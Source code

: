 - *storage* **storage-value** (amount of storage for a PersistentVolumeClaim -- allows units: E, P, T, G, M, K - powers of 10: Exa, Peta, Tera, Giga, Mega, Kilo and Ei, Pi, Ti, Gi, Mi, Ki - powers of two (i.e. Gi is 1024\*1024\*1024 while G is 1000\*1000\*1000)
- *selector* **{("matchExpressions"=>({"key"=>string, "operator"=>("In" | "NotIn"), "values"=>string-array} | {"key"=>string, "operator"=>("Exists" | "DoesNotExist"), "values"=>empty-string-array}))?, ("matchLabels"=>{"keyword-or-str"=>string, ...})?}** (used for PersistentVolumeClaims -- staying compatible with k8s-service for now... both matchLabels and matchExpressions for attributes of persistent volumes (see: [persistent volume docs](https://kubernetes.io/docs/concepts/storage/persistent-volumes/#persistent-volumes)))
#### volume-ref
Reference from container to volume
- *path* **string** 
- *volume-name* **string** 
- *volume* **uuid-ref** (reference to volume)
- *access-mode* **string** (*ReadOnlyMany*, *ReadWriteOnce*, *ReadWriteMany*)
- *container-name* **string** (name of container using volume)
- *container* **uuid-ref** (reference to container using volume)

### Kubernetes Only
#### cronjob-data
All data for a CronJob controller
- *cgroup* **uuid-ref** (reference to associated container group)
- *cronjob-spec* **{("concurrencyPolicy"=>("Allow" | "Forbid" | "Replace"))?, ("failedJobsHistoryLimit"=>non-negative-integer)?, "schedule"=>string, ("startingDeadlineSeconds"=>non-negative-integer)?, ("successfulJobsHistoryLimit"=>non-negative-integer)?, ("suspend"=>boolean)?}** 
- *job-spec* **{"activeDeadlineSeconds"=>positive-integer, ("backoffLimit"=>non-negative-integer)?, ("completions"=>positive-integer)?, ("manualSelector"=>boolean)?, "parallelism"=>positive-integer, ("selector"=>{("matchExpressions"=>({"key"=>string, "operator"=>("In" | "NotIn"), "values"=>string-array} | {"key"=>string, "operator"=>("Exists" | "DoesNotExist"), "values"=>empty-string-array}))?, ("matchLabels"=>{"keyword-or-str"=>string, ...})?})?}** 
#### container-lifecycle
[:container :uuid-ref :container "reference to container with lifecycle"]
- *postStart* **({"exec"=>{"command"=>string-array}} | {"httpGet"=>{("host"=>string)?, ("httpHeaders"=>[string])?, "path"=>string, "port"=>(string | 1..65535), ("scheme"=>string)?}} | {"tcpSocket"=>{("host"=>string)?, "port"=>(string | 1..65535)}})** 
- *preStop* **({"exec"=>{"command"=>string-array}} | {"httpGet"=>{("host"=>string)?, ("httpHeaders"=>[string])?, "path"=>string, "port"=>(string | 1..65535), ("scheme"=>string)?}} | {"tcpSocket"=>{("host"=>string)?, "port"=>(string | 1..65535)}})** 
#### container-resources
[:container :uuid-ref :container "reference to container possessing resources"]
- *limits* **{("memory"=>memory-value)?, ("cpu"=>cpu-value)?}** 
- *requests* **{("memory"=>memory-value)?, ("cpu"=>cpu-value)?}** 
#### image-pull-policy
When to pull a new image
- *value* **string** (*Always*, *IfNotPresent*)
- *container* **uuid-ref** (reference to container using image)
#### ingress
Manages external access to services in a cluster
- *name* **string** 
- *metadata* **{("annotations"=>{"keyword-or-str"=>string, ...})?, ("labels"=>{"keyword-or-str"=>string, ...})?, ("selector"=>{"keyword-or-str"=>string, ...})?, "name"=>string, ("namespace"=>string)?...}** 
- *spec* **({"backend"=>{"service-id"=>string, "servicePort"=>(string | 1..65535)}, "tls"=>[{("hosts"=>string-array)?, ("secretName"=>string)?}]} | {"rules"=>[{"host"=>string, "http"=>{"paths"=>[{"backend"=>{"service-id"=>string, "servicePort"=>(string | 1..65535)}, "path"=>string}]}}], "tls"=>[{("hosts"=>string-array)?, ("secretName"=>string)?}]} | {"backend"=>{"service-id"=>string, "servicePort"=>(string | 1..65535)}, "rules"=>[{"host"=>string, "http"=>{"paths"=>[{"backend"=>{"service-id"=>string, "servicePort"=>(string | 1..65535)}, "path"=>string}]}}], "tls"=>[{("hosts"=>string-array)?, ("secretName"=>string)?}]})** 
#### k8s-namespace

> WHAT YOU HAVE TO DO: Check each line above for "tcpSocket" and please state only how many have it.

> COMPLETED TASK: 2